**PROVIDED MATERIAL:**
* * * * * * *
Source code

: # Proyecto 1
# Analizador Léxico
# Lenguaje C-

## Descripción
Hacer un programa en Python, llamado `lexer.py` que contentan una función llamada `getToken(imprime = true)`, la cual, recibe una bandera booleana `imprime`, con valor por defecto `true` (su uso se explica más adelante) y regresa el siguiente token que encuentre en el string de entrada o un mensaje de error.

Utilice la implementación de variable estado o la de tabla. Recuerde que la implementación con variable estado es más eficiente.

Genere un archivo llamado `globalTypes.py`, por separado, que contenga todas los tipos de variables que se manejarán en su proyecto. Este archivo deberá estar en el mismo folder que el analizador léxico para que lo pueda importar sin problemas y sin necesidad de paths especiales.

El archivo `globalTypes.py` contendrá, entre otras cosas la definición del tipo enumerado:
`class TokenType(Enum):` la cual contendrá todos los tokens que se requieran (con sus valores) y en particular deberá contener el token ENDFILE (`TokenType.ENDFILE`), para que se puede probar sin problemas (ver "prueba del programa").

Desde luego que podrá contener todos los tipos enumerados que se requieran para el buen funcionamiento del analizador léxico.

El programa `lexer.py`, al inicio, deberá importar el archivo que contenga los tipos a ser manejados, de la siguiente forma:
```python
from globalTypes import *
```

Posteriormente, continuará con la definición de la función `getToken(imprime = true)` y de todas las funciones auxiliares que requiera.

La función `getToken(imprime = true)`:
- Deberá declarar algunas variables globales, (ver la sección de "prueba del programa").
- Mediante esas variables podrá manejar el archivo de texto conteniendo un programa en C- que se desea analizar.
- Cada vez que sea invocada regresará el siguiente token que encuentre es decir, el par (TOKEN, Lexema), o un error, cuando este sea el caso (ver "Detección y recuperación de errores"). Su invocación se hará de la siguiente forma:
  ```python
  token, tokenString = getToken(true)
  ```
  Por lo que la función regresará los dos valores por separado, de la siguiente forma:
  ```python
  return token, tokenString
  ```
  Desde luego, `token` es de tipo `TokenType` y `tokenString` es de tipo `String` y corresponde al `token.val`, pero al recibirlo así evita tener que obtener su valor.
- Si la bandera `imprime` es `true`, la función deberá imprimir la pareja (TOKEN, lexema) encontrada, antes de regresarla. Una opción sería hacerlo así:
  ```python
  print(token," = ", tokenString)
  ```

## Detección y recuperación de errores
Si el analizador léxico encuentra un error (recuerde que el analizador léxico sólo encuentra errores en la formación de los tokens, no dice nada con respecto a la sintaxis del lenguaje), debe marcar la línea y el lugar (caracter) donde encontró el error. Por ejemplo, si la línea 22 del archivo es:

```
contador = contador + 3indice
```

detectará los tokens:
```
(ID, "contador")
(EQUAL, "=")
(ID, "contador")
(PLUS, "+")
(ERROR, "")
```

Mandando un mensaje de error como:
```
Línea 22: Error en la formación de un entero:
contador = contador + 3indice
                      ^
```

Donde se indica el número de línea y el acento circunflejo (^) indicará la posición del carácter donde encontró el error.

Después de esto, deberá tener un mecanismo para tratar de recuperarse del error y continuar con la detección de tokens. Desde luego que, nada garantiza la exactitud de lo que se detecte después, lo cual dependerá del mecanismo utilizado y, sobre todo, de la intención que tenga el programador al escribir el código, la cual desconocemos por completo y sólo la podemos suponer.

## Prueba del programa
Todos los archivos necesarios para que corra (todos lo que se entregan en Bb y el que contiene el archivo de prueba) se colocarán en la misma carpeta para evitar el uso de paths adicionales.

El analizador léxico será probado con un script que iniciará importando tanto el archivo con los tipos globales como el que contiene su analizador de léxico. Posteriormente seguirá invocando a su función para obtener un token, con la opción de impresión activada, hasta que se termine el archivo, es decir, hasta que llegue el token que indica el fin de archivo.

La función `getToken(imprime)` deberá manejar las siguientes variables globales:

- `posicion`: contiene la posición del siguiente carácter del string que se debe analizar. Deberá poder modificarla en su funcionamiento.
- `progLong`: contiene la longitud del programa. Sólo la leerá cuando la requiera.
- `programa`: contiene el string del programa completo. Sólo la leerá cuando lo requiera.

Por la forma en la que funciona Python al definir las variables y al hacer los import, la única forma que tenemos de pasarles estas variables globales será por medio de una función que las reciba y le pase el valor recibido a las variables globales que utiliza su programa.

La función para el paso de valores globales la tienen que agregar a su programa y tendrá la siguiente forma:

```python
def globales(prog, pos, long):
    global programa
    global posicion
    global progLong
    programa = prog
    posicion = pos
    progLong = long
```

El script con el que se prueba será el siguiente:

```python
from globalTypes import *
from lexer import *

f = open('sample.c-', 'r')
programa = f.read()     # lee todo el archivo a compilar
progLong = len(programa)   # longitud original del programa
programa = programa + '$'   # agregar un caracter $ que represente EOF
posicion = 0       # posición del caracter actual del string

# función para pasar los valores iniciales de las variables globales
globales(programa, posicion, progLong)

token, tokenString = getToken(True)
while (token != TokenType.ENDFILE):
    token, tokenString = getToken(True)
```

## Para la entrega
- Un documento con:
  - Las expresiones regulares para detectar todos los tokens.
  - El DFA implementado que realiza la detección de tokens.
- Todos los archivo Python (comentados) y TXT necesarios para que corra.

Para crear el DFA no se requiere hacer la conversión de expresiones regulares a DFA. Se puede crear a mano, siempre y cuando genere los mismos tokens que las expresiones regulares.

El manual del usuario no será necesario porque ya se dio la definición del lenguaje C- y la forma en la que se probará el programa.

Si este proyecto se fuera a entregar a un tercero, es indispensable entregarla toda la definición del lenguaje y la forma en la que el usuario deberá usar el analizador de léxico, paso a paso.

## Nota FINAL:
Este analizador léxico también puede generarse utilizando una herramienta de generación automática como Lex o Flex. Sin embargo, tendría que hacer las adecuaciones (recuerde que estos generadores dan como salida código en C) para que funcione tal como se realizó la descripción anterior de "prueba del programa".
* * * * * * *
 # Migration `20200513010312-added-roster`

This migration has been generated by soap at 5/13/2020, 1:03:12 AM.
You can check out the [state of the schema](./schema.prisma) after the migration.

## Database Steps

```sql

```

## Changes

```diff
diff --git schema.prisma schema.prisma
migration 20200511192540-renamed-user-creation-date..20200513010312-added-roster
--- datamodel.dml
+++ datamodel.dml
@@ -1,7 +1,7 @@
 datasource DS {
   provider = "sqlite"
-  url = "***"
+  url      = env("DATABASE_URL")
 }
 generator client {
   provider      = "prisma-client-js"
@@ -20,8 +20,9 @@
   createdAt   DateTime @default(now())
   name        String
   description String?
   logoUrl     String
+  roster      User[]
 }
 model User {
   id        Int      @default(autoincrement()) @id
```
* * * * * * *
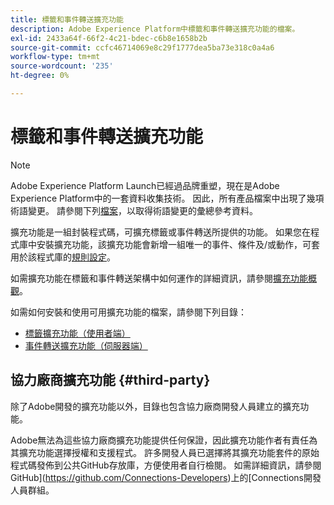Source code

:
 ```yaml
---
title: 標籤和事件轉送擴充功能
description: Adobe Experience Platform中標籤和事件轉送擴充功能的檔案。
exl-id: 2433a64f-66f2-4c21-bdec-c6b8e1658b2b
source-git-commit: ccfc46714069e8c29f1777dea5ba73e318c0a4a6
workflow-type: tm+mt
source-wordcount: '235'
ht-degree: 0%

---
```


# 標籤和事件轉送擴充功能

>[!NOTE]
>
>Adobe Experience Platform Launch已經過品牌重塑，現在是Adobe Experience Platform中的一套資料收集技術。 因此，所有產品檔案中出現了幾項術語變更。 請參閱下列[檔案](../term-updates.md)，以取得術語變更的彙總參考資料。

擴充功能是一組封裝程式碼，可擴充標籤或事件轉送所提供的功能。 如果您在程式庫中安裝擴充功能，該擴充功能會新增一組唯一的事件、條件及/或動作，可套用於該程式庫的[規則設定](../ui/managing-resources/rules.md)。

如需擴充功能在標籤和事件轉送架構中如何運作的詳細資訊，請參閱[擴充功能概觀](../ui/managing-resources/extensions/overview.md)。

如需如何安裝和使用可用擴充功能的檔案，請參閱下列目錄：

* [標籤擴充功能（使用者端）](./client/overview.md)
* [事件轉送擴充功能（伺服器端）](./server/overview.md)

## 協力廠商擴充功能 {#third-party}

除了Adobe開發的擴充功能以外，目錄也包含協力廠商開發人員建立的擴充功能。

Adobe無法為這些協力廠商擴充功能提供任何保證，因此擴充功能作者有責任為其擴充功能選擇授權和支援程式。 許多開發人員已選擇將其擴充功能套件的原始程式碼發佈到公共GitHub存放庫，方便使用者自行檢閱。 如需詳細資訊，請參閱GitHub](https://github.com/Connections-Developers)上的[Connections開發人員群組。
* * * * * * *
Once you find the string "globalTypes" in a line of the records, copy that line.

Genere un archivo llamado `globalTypes.py`, por separado, que contenga todas los tipos de variables que se manejarán en su proyecto. Este archivo deberá estar en el mismo folder que el analizador léxico para que lo pueda importar sin problemas y sin necesidad de paths especiales.
El archivo `globalTypes.py` contendrá, entre otras cosas la definición del tipo enumerado:
from globalTypes import *
from globalTypes import *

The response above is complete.